What the task requires —
The records below need to be set down again exactly; their images stay out.

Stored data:
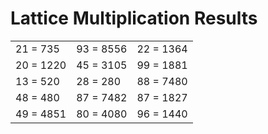 # Lattice Multiplication Results

|   |   |   |
|---|---|---|
| 21 = 735 | 93 = 8556 | 22 = 1364 |
| 20 = 1220 | 45 = 3105 | 99 = 1881 |
| 13 = 520 | 28 = 280 | 88 = 7480 |
| 48 = 480 | 87 = 7482 | 87 = 1827 |
| 49 = 4851 | 80 = 4080 | 96 = 1440 |
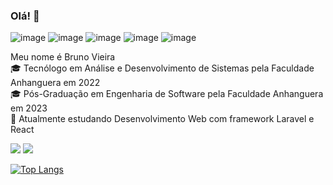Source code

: ### Olá! 👋

![image](https://img.shields.io/badge/Python-FFD43B?style=for-the-badge&logo=python&logoColor=darkgreen)
![image](https://img.shields.io/badge/PHP-777BB4?style=for-the-badge&logo=php&logoColor=white)
![image](https://img.shields.io/badge/Bootstrap-563D7C?style=for-the-badge&logo=bootstrap&logoColor=white)
![image](https://img.shields.io/badge/JavaScript-323330?style=for-the-badge&logo=javascript&logoColor=F7DF1E)
![image](https://img.shields.io/badge/Linux-FCC624?style=for-the-badge&logo=linux&logoColor=black)

Meu nome é Bruno Vieira<br>
🎓 Tecnólogo em Análise e Desenvolvimento de Sistemas pela Faculdade Anhanguera em 2022 <br>
🎓 Pós-Graduação em Engenharia de Software pela Faculdade Anhanguera em 2023<br>
🌱 Atualmente estudando Desenvolvimento Web com framework Laravel e React<br>
     <div>
     <a href="https://www.linkedin.com/in/brunovhk/" target="_blank"><img src="https://img.shields.io/badge/-LinkedIn-%230077B5?style=for-the-badge&logo=linkedin&logoColor=white" target="_blank"></a> 
     <a href="https://twitter.com/brunovhk" target="_blank"><img src="https://img.shields.io/badge/Twitter-1DA1F2?style=for-the-badge&logo=twitter&logoColor=white" target="_blank"></a>
</div>

[![Top Langs](https://github-readme-stats.vercel.app/api/top-langs/?username=brunovhk&theme=radical)](https://github.com/anuraghazra/github-readme-stats)


<!--
**brunovhk/brunovhk** is a ✨ _special_ ✨ repository because its `README.md` (this file) appears on your GitHub profile.

Here are some ideas to get you started:

- 🔭 I’m currently working on ...
- 🌱 I’m currently learning ...
- 👯 I’m looking to collaborate on ...
- 🤔 I’m looking for help with ...
- 💬 Ask me about ...
- 📫 How to reach me: ...
- 😄 Pronouns: ...
- ⚡ Fun fact: ...
-->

Result of the exercise —
 # Lattice Multiplication Results

|   |   |   |
|---|---|---|
| 21 = 735 | 93 = 8556 | 22 = 1364 |
| 20 = 1220 | 45 = 3105 | 99 = 1881 |
| 13 = 520 | 28 = 280 | 88 = 7480 |
| 48 = 480 | 87 = 7482 | 87 = 1827 |
| 49 = 4851 | 80 = 4080 | 96 = 1440 |
Source code

: ### Olá! 👋

![image](https://img.shields.io/badge/Python-FFD43B?style=for-the-badge&logo=python&logoColor=darkgreen)
![image](https://img.shields.io/badge/PHP-777BB4?style=for-the-badge&logo=php&logoColor=white)
![image](https://img.shields.io/badge/Bootstrap-563D7C?style=for-the-badge&logo=bootstrap&logoColor=white)
![image](https://img.shields.io/badge/JavaScript-323330?style=for-the-badge&logo=javascript&logoColor=F7DF1E)
![image](https://img.shields.io/badge/Linux-FCC624?style=for-the-badge&logo=linux&logoColor=black)

Meu nome é Bruno Vieira<br>
🎓 Tecnólogo em Análise e Desenvolvimento de Sistemas pela Faculdade Anhanguera em 2022 <br>
🎓 Pós-Graduação em Engenharia de Software pela Faculdade Anhanguera em 2023<br>
🌱 Atualmente estudando Desenvolvimento Web com framework Laravel e React<br>
     <div>
     <a href="https://www.linkedin.com/in/brunovhk/" target="_blank"><img src="https://img.shields.io/badge/-LinkedIn-%230077B5?style=for-the-badge&logo=linkedin&logoColor=white" target="_blank"></a> 
     <a href="https://twitter.com/brunovhk" target="_blank"><img src="https://img.shields.io/badge/Twitter-1DA1F2?style=for-the-badge&logo=twitter&logoColor=white" target="_blank"></a>
</div>

[![Top Langs](https://github-readme-stats.vercel.app/api/top-langs/?username=brunovhk&theme=radical)](https://github.com/anuraghazra/github-readme-stats)


<!--
**brunovhk/brunovhk** is a ✨ _special_ ✨ repository because its `README.md` (this file) appears on your GitHub profile.

Here are some ideas to get you started:

- 🔭 I’m currently working on ...
- 🌱 I’m currently learning ...
- 👯 I’m looking to collaborate on ...
- 🤔 I’m looking for help with ...
- 💬 Ask me about ...
- 📫 How to reach me: ...
- 😄 Pronouns: ...
- ⚡ Fun fact: ...
-->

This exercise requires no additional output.